Swimming Upstream Patsy Peril in conversation with Eoghan Daltun
When the hydro-electric station opened in Ardnacrusha in 1929, concerns raised proved well-founded. Salmon numbers plummeted and have continued to do so ever since, exacerbated by fish farms. Swimming Upstream (The O’Brien Press), written by Patsy Peril with Deirdre Nuttall, charts Patsy’s mission to save the wild salmon in the Shannon and all over the Atlantic. He has campaigned restlessly on the subject for decades, working with the North Atlantic Salmon Conservation Organisation. Join Patsy in conversation with environmentalist Eoghan Daltun.
Supported by Taighde Éireann – Research Ireland (formerly Science Foundation Ireland) as part of Science Week 2024.

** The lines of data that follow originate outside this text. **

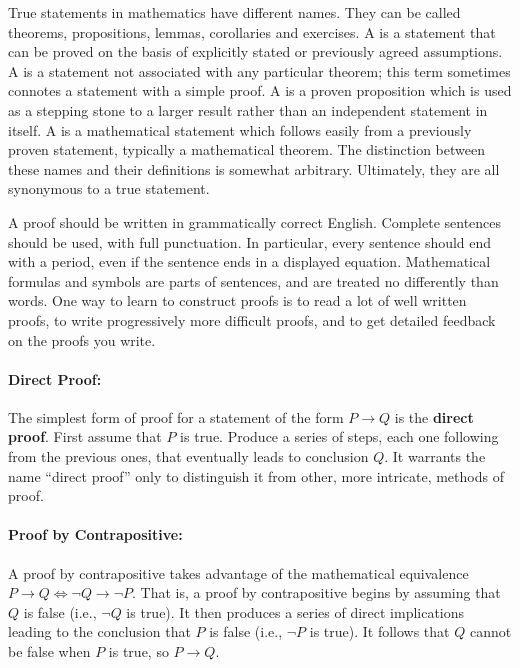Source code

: True statements in mathematics have different names.
They can be called theorems, propositions, lemmas, corollaries and exercises.
A  is a statement that can be proved on the basis of explicitly stated or previously agreed assumptions.
A  is a statement not associated with any particular theorem; this term sometimes connotes a statement with a simple proof.
A  is a proven proposition which is used as a stepping stone to a larger result rather than an independent statement in itself.
A  is a mathematical statement which follows easily from a previously proven statement, typically a mathematical theorem. 
The distinction between these names and their definitions is somewhat arbitrary.
Ultimately, they are all synonymous to a true statement.

A proof should be written in grammatically correct English.
Complete sentences should be used, with full punctuation.
In particular, every sentence should end with a period, even if the sentence ends in a displayed equation.
Mathematical formulas and symbols are parts of sentences, and are treated no differently than words.
One way to learn to construct proofs is to read a lot of well written proofs, to write progressively more difficult proofs, and to get detailed feedback on the proofs you write.


\paragraph{Direct Proof:}

The simplest form of proof for a statement of the form $P \rightarrow Q$ is the \textbf{direct proof}.
First assume that $P$ is true.
Produce a series of steps, each one following from the previous ones, that eventually leads to conclusion $Q$.
It warrants the name ``direct proof'' only to distinguish it from other, more intricate, methods of proof.

\paragraph{Proof by Contrapositive:}
A proof by contrapositive takes advantage of the mathematical equivalence $P \rightarrow Q \Leftrightarrow \neg Q \rightarrow \neg P$.
That is, a proof by contrapositive begins by assuming that $Q$ is false (i.e., $\neg Q$ is true).
It then produces a series of direct implications leading to the conclusion that $P$ is false (i.e., $\neg P$ is true).
It follows that $Q$ cannot be false when $P$ is true, so $P \rightarrow Q$.

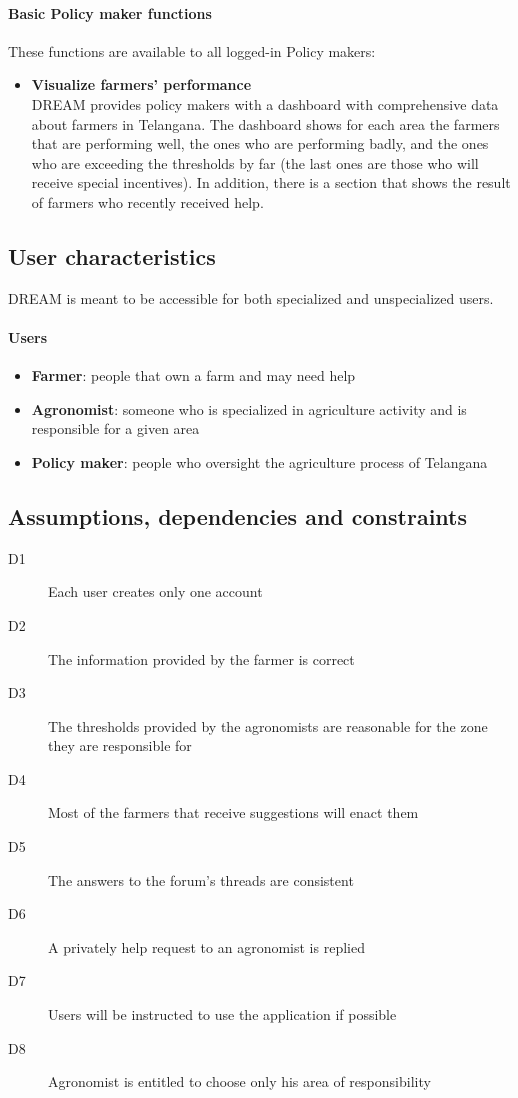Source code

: \paragraph{Basic Policy maker functions} These functions are available to all logged-in Policy makers:
\begin{itemize}
    \item \textbf{Visualize farmers' performance}\\
    DREAM provides policy makers with a dashboard with comprehensive data about farmers in Telangana.
    The dashboard shows for each area the farmers that are performing well, the ones who are performing badly,
    and the ones who are exceeding the thresholds by far (the last ones are those who will receive special incentives).
    \newline In addition, there is a section that shows the result of farmers who recently received help.
\end{itemize}

\newpage
\subsection{User characteristics}

DREAM is meant to be accessible for both specialized and unspecialized users.

\paragraph{Users}
\begin{itemize}
    \item \textbf{Farmer}: people that own a farm and may need help
    \item \textbf{Agronomist}: someone who is specialized in agriculture activity and is responsible for a given area
    \item \textbf{Policy maker}: people who oversight the agriculture process of Telangana
\end{itemize}

\bigskip
\subsection{Assumptions, dependencies and constraints}
\begin{description}
    \item[D1] Each user creates only one account
    \item[D2] The information provided by the farmer is correct
    \item[D3] The thresholds provided by the agronomists are reasonable for the zone they are responsible for
    \item[D4] Most of the farmers that receive suggestions will enact them
    \item[D5] The answers to the forum's threads are consistent
    \item[D6] A privately help request to an agronomist is replied
    \item[D7] Users will be instructed to use the application if possible
    \item[D8] Agronomist is entitled to choose only his area of responsibility
\end{description}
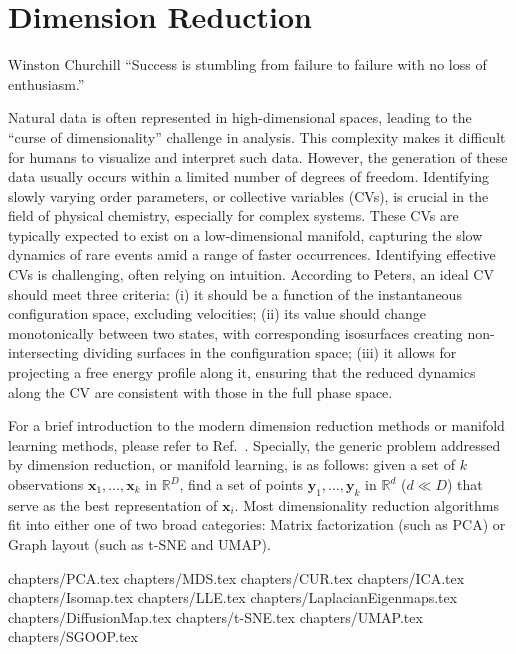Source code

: \chapter{Dimension Reduction\label{chapter:DR}}
\begin{chapquote}{Winston Churchill%
	}
	``Success is stumbling from failure to failure with no loss of enthusiasm.''
\end{chapquote}

Natural data is often represented in high-dimensional spaces, leading to the ``curse of dimensionality'' challenge in analysis. This complexity makes it difficult for humans to visualize and interpret such data. However, the generation of these data usually occurs within a limited number of degrees of freedom. Identifying slowly varying order parameters, or collective variables (CVs), is crucial in the field of physical chemistry, especially for complex systems. These CVs are typically expected to exist on a low-dimensional manifold, capturing the slow dynamics of rare events amid a range of faster occurrences. Identifying effective CVs is challenging, often relying on intuition. According to Peters\cite{PetersARPC2016}, an ideal CV should meet three criteria: (i) it should be a function of the instantaneous configuration space, excluding velocities; (ii) its value should change monotonically between two states, with corresponding isosurfaces creating non-intersecting dividing surfaces in the configuration space; (iii) it allows for projecting a free energy profile along it, ensuring that the reduced dynamics along the CV are consistent with those in the full phase space.

For a brief introduction to the modern dimension reduction methods or manifold learning methods, please refer to Ref.~\cite{IzamanWIREsCS2012}. Specially, the generic problem addressed by dimension reduction, or manifold learning, is as follows: given a set of $k$ observations $\mathbf{x}_1,\dots,\mathbf{x}_k$ in $\mathbb{R}^D$, find a set of points $\mathbf{y}_1,\dots,\mathbf{y}_k$ in $\mathbb{R}^d$ ($d\ll D$) that serve as the best representation of $\mathbf{x}_i$. Most dimensionality reduction algorithms fit into either one of two broad categories: Matrix factorization (such as PCA) or Graph layout (such as t-SNE and UMAP).

\clearpage 
 {chapters/PCA.tex}
\clearpage
 {chapters/MDS.tex}
\clearpage
 {chapters/CUR.tex}
\clearpage
 {chapters/ICA.tex}
\clearpage
 {chapters/Isomap.tex}
\clearpage
 {chapters/LLE.tex}
\clearpage
 {chapters/LaplacianEigenmaps.tex}
\clearpage
 {chapters/DiffusionMap.tex}
\clearpage
 {chapters/t-SNE.tex}
\clearpage
 {chapters/UMAP.tex}
\clearpage
 {chapters/SGOOP.tex}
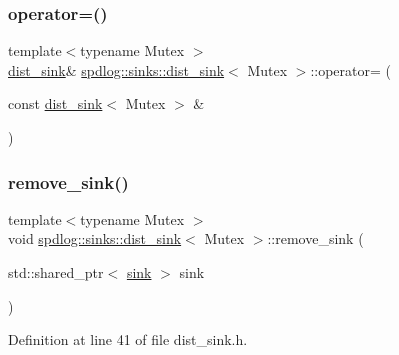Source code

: \subsubsection{\texorpdfstring{operator=()}{operator=()}}
{\footnotesize\ttfamily template$<$typename Mutex $>$ \\
\hyperlink{classspdlog_1_1sinks_1_1dist__sink}{dist\+\_\+sink}\& \hyperlink{classspdlog_1_1sinks_1_1dist__sink}{spdlog\+::sinks\+::dist\+\_\+sink}$<$ Mutex $>$\+::operator= (\begin{DoxyParamCaption}\item[{const \hyperlink{classspdlog_1_1sinks_1_1dist__sink}{dist\+\_\+sink}$<$ Mutex $>$ \&}]{ }\end{DoxyParamCaption})\hspace{0.3cm}{\ttfamily [delete]}}

\mbox{\label{classspdlog_1_1sinks_1_1dist__sink_ac1537fdc6225fd57cc819e1fb9c5f8c7}} 
\subsubsection{\texorpdfstring{remove\+\_\+sink()}{remove\_sink()}}
{\footnotesize\ttfamily template$<$typename Mutex $>$ \\
void \hyperlink{classspdlog_1_1sinks_1_1dist__sink}{spdlog\+::sinks\+::dist\+\_\+sink}$<$ Mutex $>$\+::remove\+\_\+sink (\begin{DoxyParamCaption}\item[{std\+::shared\+\_\+ptr$<$ \hyperlink{classspdlog_1_1sinks_1_1sink}{sink} $>$}]{sink }\end{DoxyParamCaption})\hspace{0.3cm}{\ttfamily [inline]}}



Definition at line 41 of file dist\+\_\+sink.\+h.


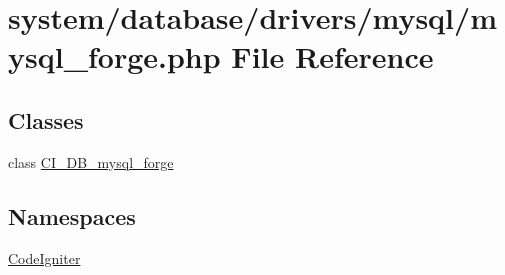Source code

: \hypertarget{mysql__forge_8php}{}\section{system/database/drivers/mysql/mysql\+\_\+forge.php File Reference}
\label{mysql__forge_8php}
\subsection*{Classes}
\begin{DoxyCompactItemize}
\item 
class \mbox{\hyperlink{class_c_i___d_b__mysql__forge}{C\+I\+\_\+\+D\+B\+\_\+mysql\+\_\+forge}}
\end{DoxyCompactItemize}
\subsection*{Namespaces}
\begin{DoxyCompactItemize}
\item 
 \mbox{\hyperlink{namespace_code_igniter}{Code\+Igniter}}
\end{DoxyCompactItemize}
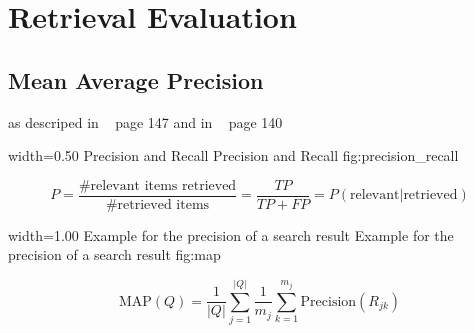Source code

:\section{Retrieval Evaluation}
\label{sec:retrieval_evaluation}

\subsection{Mean Average Precision}
\label{sec:mean_average_precision}

as descriped in ~\cite{manning2008} page 147 and in ~\cite{ModernInvormationRetrieval1999} page 140

      {width=0.50\textwidth}
      {Precision and Recall}
      {Precision and Recall}
      {fig:precision_recall}

\begin{equation}
  P = \frac{\text{\# relevant items retrieved}}{\text{\# retrieved items}} = \frac{TP}{TP + FP} = P(\text{relevant} | \text{retrieved})
\end{equation}

      {width=1.00\textwidth}
      {Example for the precision of a search result}
      {Example for the precision of a search result}
      {fig:map}

\begin{equation}
  \text{MAP}(Q) = \frac{1}{|Q|}\sum_{j = 1}^{|Q|} \frac{1}{m_j}\sum_{k = 1}^{m_j}\text{Precision}(R_{jk})
\end{equation}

Patsy Peril grew up in the fishing community of Coonagh, on the outskirts of Limerick City. Involved in inland fisheries all his life, he is also an experienced light aircraft pilot. He has been deeply concerned with environmental matters since childhood, in particular concerning the health and future of Irish rivers. For decades, he has been involved in organisations involved with the oversight, protection, reclamation and sustainability of our natural environment, as well as both local and national salmon net fishers’ associations. Patsy continues his activism, striving for a time when our natural waterways are respected and cared for, and for a healthy and sustainable balance between the uses of our environment and its wellbeing. Co-authored with Deirdre Nuttall, Patsy’s remarkable new book, Swimming Upstream is part memoir, part call-to-action, the story of one man’s lifelong mission to save the Atlantic Wild Salmon. An inspiring journey, filled with hope and practical solutions to save a species from extinction and help protect our precious rivers and waters.
Eoghan Daltun is a sculpture conservator, a farmer, an author and, above all, a rewilder. He spent seven years studying sculpture in Carrara, Tuscany. In 2009, he sold the cottage in Kilmainham he had rebuilt mostly single-handed from a ruin – using the original stone. The proceeds went to buy a long-abandoned 73-acre farm overlooking the Atlantic near Eyeries on the Beara Peninsula, West Cork. Over the years since, Eoghan has brought life in all its explosive vibrancy back to the land, with new temperate rainforest spontaneously forming where previously there was only barren grass. Restoring such an incredibly rich ecosystem has taken him on a fantastic voyage of discovery, which he charted in his award-winning memoir An Irish Atlantic Rainforest: A Personal Journey into the Magic of Rewilding. Rewilding most of the land, and High Nature Value farming the rest, has given him plenty of time to reflect deeply on the ecological crisis unfolding at terrifying speed all around us, and its solutions. Eoghan lives on the farm with his two sons, Liam and Seánie. The Magic of an Irish Rainforest: A Visual Journey is his second book.